Norma Cook Everist

Norma Cook Everist clergy picture

When I was eleven my father died suddenly of a heart attack; within a week my mother moved my 14-year-old sister and me from Des Moines to Mason City, Iowa. There a pastor and a welcoming congregation brought us to Church, Sunday School, confirmation classes, and often to someone’s home for Sunday dinner. We didn’t have a car. A grieving little girl was embraced with the Good News of a Living Christ and a Christian community. No wonder that at the passionate center of religious education for me through the years has been ecclesiology.

Strong public education provided me opportunities to develop my gifts.

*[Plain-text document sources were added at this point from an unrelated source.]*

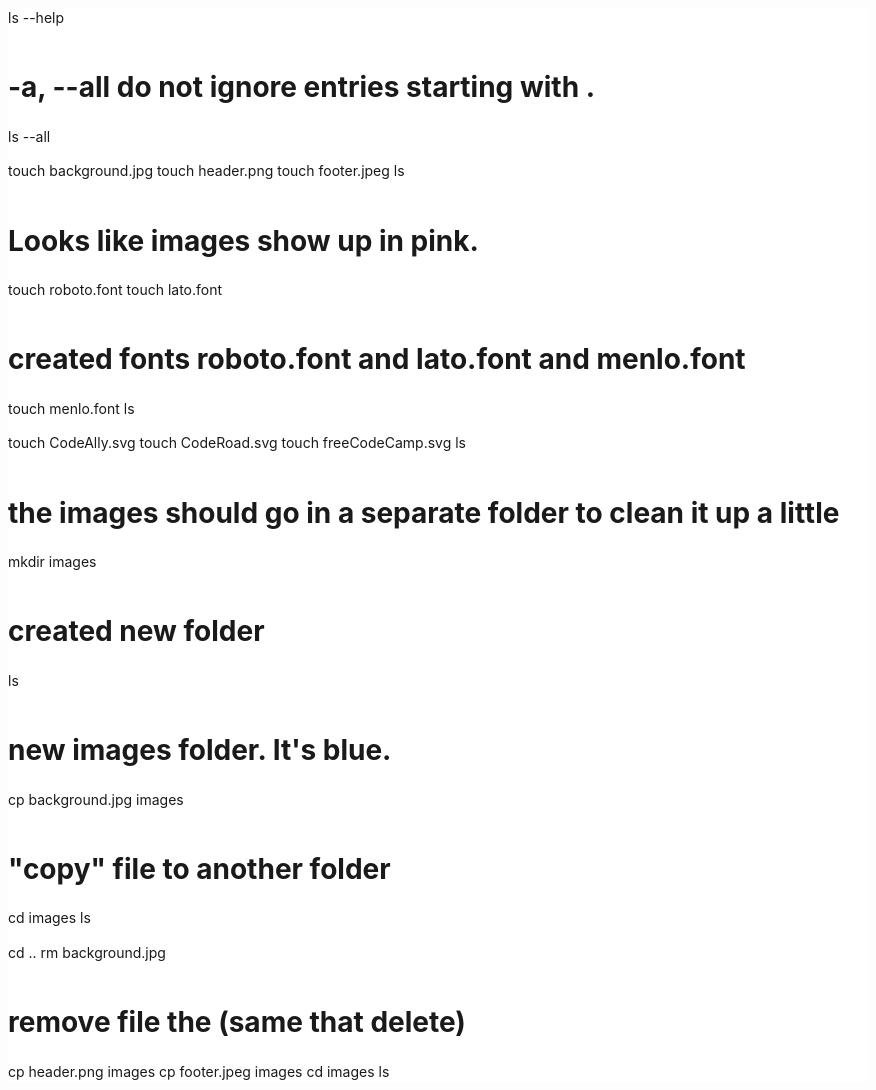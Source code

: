
ls --help



# -a, --all                  do not ignore entries starting with .
ls --all

touch background.jpg
touch header.png
touch footer.jpeg
ls

# Looks like images show up in pink.
touch roboto.font 
touch lato.font     
# created fonts roboto.font and lato.font and menlo.font
touch menlo.font
ls

touch CodeAlly.svg
touch CodeRoad.svg
touch freeCodeCamp.svg
ls

# the images should go in a separate folder to clean it up a little
mkdir images 
# created new folder 
ls

#  new images folder. It's blue. 
cp background.jpg images 
# "copy" file to another folder 
cd images
ls

cd ..
rm background.jpg 
# remove file the (same that delete)
cp header.png images
cp footer.jpeg images
cd images
ls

Upon graduation from a local Community College, with excellent courses in teaching, I received a 2-year AA teaching degree. Mentor Marie Schalekamp, taught that education is a circle; nothing we learn is really ours until we teach it.

With congregational financial support, I attended Valparaiso University, graduated with a theology major and an education minor, and was consecrated a Lutheran deaconess. While in St. Louis, serving as a parish deaconess, Concordia Seminary (before the schism and exile) opened its doors to parochial school teachers. I, too, walked in. There we were, two women among hundreds of men. Dietrich Bonhoeffer and Paulo Freire shaped me intellectually.

Theological education took place also on the streets of Detroit during my community organizing days with husband Burton and our 3 little boys. The revolution–called riots–of 1967-8 drove my passion for justice and for equal access to public education for children in all neighborhoods and in all countries. Gethsemane Lutheran, where Burton served as pastor, had a Lutheran school where we could reach out to all races and economic backgrounds. We taught one another.

We continued inner city ministry in New Haven, CT. Again I was engaged in community organizing. I also enrolled at Yale Divinity School. I lived in two worlds. I walked the streets; our children attended condemned public schools. Hence I, with little music background, started a boys’ choir; I took to them to sing at Yale chapel one day, few miles and worlds apart. As a religious educator I have a sustaining passion to learn from one another across all kinds of cultural and economic boundaries.

At Yale, Letty Russell mentored me and so many others. Her early 1967 book, Christian Education in Mission, her inner city work, and feminist theology resonated with my life and ministry. She encouraged me to seek ordination to Word and Sacrament ministry, the first Lutheran deaconess to do so. Renouncing a hierarchical view of ministry, I also have remained in my deaconess community. Upon graduation I was invited by Gaylord Noyce, to teach with him at Yale Divinity School in the area of parish ministry, focusing on Christian Education. Then, at the invitation of Barney Kathan and Robert Conrad, I began the wonderful relationship with REA and APRRE, providing a learning community of scholars for a lifetime. Thomas Groome, Maria Harris, Gabriel Moran, Chuck Foster, Mary Elizabeth Moore–how can I name them all?—continue to influence me.

After those wonderful years of teaching at Yale, I was called to Wartburg Seminary, the first woman in a tenured position at a seminary of the American Lutheran Church, where I have been a professor since 1979. Key continuous central passions are doing theology inductively, action/reflection, a theology of methodology, and issues of American Civil Religion and Church and State. Among my own books, The Church as Learning Community has connected me to younger scholars in the field. That book and APPRE took me to visit Elizabeth Nolan in Australia and Rune Larsson in Sweden. The professors of educational ministry at the Lutheran (ELCA) Seminaries in the U.S and Canada (ELCIC) wrote five books together, often inspired by the commitment of APRRE and REA to the academy and to the Church.

My passions through the years have not changed, but rather deepened and grown. My Ph.D. thesis was on “The Paradox of Pluralism” and the Church’s vocation in the public world. Through religious education we are called to create trustworthy environments to be different together in the classroom and globally. How we teach teaches as powerfully as what we teach. By walking through doors newly—slightly—open, and opening them wider, we have changed theological education: collaborative learning, shared power, liberating partnerships, mutual accountability. Centered in the Living Christ in a life-giving community, I feel called to vocation in a public, religiously plural world. The need is great to create all sorts of learning communities.